The beignets arrive on a plate, square pillows of fried dough buried under a mountain of powdered sugar so high that breathing near them sends a white cloud into the air. They're hot — just out of the fryer, hot enough that the sugar melts slightly on contact. The inside is light, airy, almost hollow. The outside has the faintest crispness. They are not doughnuts, despite what outsiders might assume. They're something else, something that exists only here.
The Chicory Coffee
The café au lait is made with coffee blended with chicory root, a tradition that dates to the Civil War when coffee was scarce and New Orleanians stretched their supply by adding roasted chicory. The blockade ended. The habit didn't. Chicory gives the coffee a slightly woody, almost chocolate-like depth that pairs perfectly with the sweetness of the beignets. The combination — the bitter coffee, the sweet fried dough, the cloud of powdered sugar — is one of the great flavor combinations in American eating.
The Experience
Café du Monde has no walls. The original location is an open-air pavilion with a green-and-white striped awning, marble-topped tables, and bentwood chairs. In summer, the humidity wraps around you like a blanket. In winter — what passes for winter in New Orleans — the air off the river carries a chill that makes the hot coffee feel necessary. At two in the morning, the crowd is a mix of musicians just off their gigs, tourists who stumbled out of the Quarter, couples on dates, and locals who've been coming here since before they could walk.

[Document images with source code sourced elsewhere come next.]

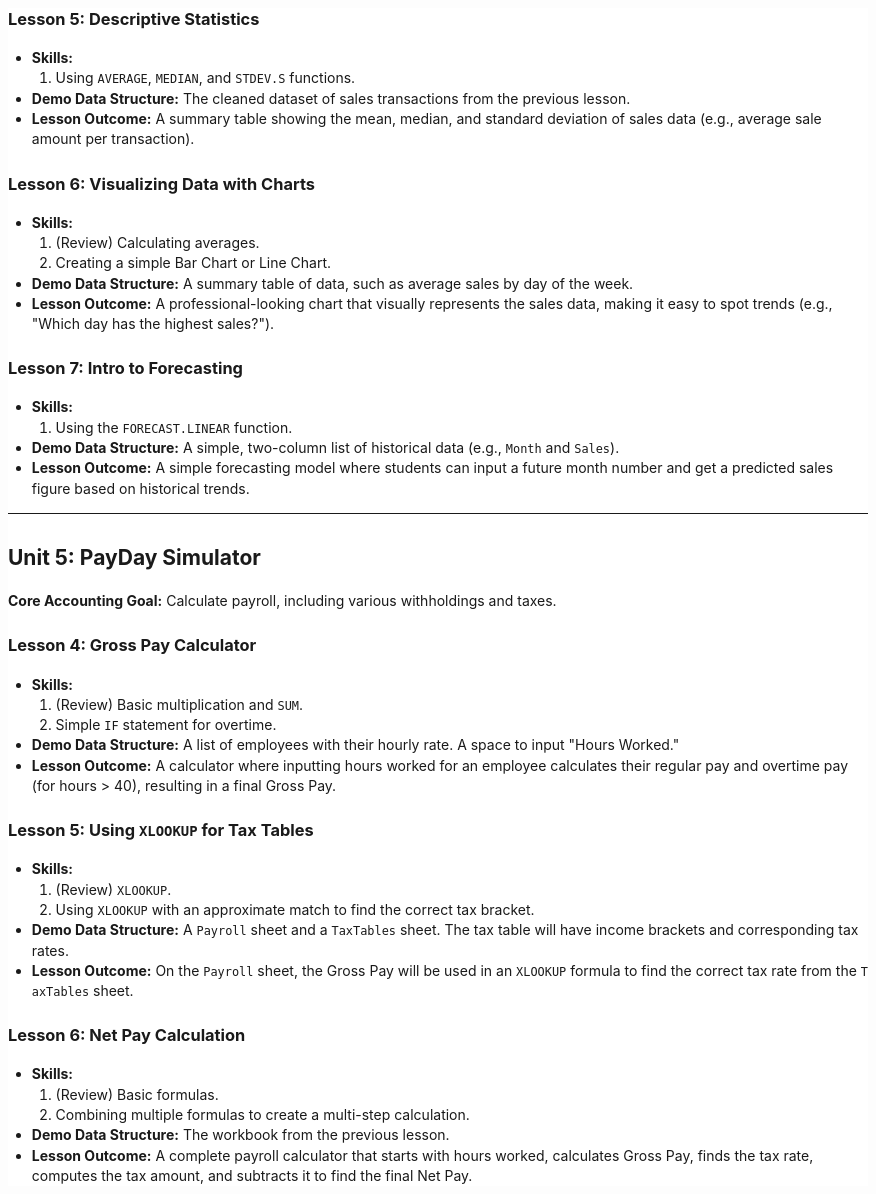 ### Lesson 5: Descriptive Statistics
*   **Skills:**
    1.  Using `AVERAGE`, `MEDIAN`, and `STDEV.S` functions.
*   **Demo Data Structure:** The cleaned dataset of sales transactions from the previous lesson.
*   **Lesson Outcome:** A summary table showing the mean, median, and standard deviation of sales data (e.g., average sale amount per transaction).

### Lesson 6: Visualizing Data with Charts
*   **Skills:**
    1.  (Review) Calculating averages.
    2.  Creating a simple Bar Chart or Line Chart.
*   **Demo Data Structure:** A summary table of data, such as average sales by day of the week.
*   **Lesson Outcome:** A professional-looking chart that visually represents the sales data, making it easy to spot trends (e.g., "Which day has the highest sales?").

### Lesson 7: Intro to Forecasting
*   **Skills:**
    1.  Using the `FORECAST.LINEAR` function.
*   **Demo Data Structure:** A simple, two-column list of historical data (e.g., `Month` and `Sales`).
*   **Lesson Outcome:** A simple forecasting model where students can input a future month number and get a predicted sales figure based on historical trends.

---

## Unit 5: PayDay Simulator

**Core Accounting Goal:** Calculate payroll, including various withholdings and taxes.

### Lesson 4: Gross Pay Calculator
*   **Skills:**
    1.  (Review) Basic multiplication and `SUM`.
    2.  Simple `IF` statement for overtime.
*   **Demo Data Structure:** A list of employees with their hourly rate. A space to input "Hours Worked."
*   **Lesson Outcome:** A calculator where inputting hours worked for an employee calculates their regular pay and overtime pay (for hours > 40), resulting in a final Gross Pay.

### Lesson 5: Using `XLOOKUP` for Tax Tables
*   **Skills:**
    1.  (Review) `XLOOKUP`.
    2.  Using `XLOOKUP` with an approximate match to find the correct tax bracket.
*   **Demo Data Structure:** A `Payroll` sheet and a `TaxTables` sheet. The tax table will have income brackets and corresponding tax rates.
*   **Lesson Outcome:** On the `Payroll` sheet, the Gross Pay will be used in an `XLOOKUP` formula to find the correct tax rate from the `TaxTables` sheet.

### Lesson 6: Net Pay Calculation
*   **Skills:**
    1.  (Review) Basic formulas.
    2.  Combining multiple formulas to create a multi-step calculation.
*   **Demo Data Structure:** The workbook from the previous lesson.
*   **Lesson Outcome:** A complete payroll calculator that starts with hours worked, calculates Gross Pay, finds the tax rate, computes the tax amount, and subtracts it to find the final Net Pay.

The service is brisk. The waiters — many of whom have worked there for decades — take your order, deliver your food, and present your check with an efficiency that borders on art. There is no lingering at Café du Monde. You eat your beignets, you drink your coffee, you leave powdered sugar on everything you own for the rest of the day, and you get up so the next person can sit down.
More Than a Restaurant
Café du Monde is not the best restaurant in New Orleans. It doesn't try to be. It's something more important — it's a ritual. First-time visitors go because they're supposed to. Returning visitors go because they need to. Locals go because some things in life should be permanent, and a plate of beignets and a cup of chicory coffee at the edge of the French Market, with Jackson Square visible through the powdered sugar haze, is one of them.
The cafe has expanded — there are locations in malls and airports now, plus a line of packaged beignet mix that sells in grocery stores nationwide. But the original location, the one on Decatur Street that's been open since the Civil War, remains the one that matters. It's the taste of New Orleans at its most elemental: French, sweet, simple, available to everyone, and best at an hour when you probably should be asleep.